UK Office of the Public Guardian — Lasting Power of Attorney (LPA) digital service. The Powers of Attorney Act 2023 enables fully digital creation and registration of LPAs. The Act received Royal Assent on 19 September 2023, but its substantive provisions were not all commenced at assent: the Office of the Public Guardian's digital LPA service remained in phased rollout into early 2026. All parties (donor, attorneys, certificate providers) must verify their identity electronically; a witness must still see the donor sign (a physical safeguard retained even in the digital process). The "Use an LPA" service lets attorneys generate secure access codes for specific organizations (banks, healthcare providers), creating organization-specific, revocable delegation tokens. Over two million LPAs had been added to the online service as of April 2025; the Act's digitised process is designed to cut registration time from around 20 weeks on paper to about 2 weeks online, chiefly by catching and fixing errors before submission rather than by post. The paper process is retained for those without internet access.
The LPA model maps closely onto agent delegation. LPAs are already scoped (health & welfare vs. property & financial affairs), though agent delegation would need finer granularity. The secure-access-code pattern (time-limited, organization-specific codes that third parties use to verify authority) maps directly to agent bearer tokens. Both the delegator and the delegate (agent operator) must be identity-verified.
The retained witnessing safeguard suggests that for high-stakes delegation a purely digital process may be insufficient: a "ceremony" step may be needed. Donors can revoke access codes and track which organizations have been given access.
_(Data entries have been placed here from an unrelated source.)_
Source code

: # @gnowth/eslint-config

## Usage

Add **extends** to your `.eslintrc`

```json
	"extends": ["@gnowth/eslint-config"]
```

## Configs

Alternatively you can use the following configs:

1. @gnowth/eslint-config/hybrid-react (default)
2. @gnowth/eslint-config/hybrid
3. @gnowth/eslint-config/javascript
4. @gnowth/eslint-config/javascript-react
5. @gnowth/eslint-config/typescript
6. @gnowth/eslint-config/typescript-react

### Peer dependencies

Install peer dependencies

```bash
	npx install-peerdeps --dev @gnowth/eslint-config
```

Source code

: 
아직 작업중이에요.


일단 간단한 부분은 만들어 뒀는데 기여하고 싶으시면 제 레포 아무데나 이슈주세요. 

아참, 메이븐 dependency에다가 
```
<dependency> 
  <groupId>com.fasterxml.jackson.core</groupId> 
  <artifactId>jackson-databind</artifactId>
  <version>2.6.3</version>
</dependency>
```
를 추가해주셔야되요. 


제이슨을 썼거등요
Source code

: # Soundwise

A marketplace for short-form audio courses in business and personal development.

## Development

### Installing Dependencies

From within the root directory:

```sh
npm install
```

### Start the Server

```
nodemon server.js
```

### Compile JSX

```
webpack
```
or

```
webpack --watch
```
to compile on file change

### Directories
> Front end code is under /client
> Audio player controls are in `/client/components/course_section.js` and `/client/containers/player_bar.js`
The gap: LPAs delegate to identified natural persons. Delegating to a software agent has no equivalent, and the model does not yet settle who counts as the "attorney" when the delegate is an AI system, the agent operator that runs it, or the specific software instance.
Without organization-specific scoping, a delegate authorized for one service can drift into another. Scoped, revocable, organization-specific codes prevent that, and the donor's revocation and tracking view narrows the blast radius of any single grant.